No matter how you look at it, Hurricane Dorian is a scary sight.
But the more eyes on the storm, the better chance meteorologists and emergency responders have to keep people safe. And so NASA and the National Oceanic and Atmospheric Administration (NOAA) have a host of satellites studying the hurricane.
All of the data those satellites gather go into statements issued by NOAA's National Hurricane Center (NHC), which is currently forecasting that Dorian will head west across the northern Bahamas as a major hurricane over the weekend, then hit southern Florida as a hurricane, albeit a slightly weaker one, on Tuesday (Sept. 3).
NASA has a particularly strong interest in Dorian, since the storm is currently predicted to wallop the agency's main spaceport, Kennedy Space Center. The facility's personnel have been preparing for the storm since Wednesday (Aug. 28).
High on the list of concerns was the Mobile Launcher, a 400-foot-tall (122 meters) that will support NASA's new SLS rocket designed for deep-space missions. Such a tall structure is an obvious hazard in hurricane-force winds, and personnel arranged for it to be moved into Kennedy's 52-story-tall Vehicle Assembly Building to wait out the storm.
The Kennedy Space Center Visitor Complex also decided to close on Sunday (Sept. 1) for safety.

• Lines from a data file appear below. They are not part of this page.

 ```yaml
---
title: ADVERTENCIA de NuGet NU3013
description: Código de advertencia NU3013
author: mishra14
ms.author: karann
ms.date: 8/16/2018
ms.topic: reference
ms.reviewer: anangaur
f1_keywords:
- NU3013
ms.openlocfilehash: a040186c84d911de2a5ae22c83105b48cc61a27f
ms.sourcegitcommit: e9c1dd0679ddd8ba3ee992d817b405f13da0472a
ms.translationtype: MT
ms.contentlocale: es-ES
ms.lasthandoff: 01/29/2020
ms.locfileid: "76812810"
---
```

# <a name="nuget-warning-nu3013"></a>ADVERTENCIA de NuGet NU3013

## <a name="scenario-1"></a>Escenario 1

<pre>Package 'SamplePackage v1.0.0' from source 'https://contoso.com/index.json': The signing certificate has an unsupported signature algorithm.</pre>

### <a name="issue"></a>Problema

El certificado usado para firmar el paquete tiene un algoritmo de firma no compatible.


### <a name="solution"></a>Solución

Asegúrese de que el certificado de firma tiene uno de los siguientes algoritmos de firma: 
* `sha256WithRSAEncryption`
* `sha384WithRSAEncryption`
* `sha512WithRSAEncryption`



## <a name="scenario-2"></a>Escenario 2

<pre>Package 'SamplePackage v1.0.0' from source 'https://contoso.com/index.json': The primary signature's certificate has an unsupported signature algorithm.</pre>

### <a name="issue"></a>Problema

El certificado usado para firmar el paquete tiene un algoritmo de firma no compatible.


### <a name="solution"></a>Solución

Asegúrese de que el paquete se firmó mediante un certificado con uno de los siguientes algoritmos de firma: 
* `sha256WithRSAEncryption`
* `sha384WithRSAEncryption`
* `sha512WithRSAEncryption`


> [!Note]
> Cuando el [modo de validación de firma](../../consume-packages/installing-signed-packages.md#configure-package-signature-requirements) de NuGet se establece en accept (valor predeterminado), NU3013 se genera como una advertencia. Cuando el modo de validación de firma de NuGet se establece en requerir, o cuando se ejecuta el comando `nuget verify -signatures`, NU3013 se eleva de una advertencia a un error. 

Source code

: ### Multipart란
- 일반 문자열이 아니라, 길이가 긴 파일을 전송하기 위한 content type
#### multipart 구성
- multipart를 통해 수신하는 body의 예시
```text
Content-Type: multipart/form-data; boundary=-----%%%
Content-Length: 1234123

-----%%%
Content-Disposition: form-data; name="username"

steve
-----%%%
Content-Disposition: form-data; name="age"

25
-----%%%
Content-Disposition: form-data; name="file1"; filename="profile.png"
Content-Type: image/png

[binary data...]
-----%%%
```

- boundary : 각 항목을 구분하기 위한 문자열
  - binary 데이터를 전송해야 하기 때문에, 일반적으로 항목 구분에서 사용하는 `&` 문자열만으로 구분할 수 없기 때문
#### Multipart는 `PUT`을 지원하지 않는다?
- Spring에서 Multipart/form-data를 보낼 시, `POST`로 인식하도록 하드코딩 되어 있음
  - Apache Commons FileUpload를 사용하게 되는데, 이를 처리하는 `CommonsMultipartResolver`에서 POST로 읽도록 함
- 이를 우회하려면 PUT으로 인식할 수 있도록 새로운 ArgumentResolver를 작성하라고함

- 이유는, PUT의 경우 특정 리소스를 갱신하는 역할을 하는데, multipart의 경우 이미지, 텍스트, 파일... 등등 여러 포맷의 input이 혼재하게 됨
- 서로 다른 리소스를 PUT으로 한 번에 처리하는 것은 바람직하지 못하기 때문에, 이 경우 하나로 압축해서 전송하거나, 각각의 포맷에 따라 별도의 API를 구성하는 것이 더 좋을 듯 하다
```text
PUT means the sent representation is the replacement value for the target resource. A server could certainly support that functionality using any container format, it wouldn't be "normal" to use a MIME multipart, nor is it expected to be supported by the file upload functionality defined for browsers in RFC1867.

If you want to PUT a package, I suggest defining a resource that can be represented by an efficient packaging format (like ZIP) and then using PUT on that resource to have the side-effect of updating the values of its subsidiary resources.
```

The International Space Station has passed over the storm and added to the observations meteorologists are relying on from satellites. Those satellites are particularly tuned to calculating rainfall and studying the structure of the storm clouds that make up the hurricane.
Orbiting at approximately the same altitude as the space station is a tiny weather satellite called Temporal Experiment for Storms and Tropical Systems Demonstration (TEMPEST-D). About the size of a cereal box, TEMPEST-D can spot the areas of highest moisture in the storm and is part of a test program to miniaturize weather satellites to blanket the globe in real-time storm tracking technology.
NASA's Aqua satellite carries an Atmospheric Infrared Sounder instrument that can identify the very tall thunderstorm clouds associated with the heaviest rainfall, which appear cooler to its sensors.
Another instrument, onboard NASA's CloudSat satellite, produces cross-section imagery of knots of clouds. Scientists can learn about the height and layers of clouds and the size of the precipitation droplets inside of them, which helps them identify where in the storm carries the most threatening rainfall.
One NASA-run model pulls these types of data together, and a preliminary analysis of it suggested that certain areas affected by the storm could receive nearly 5 inches (120 millimeters) of rain within 24 hours, according to a statement.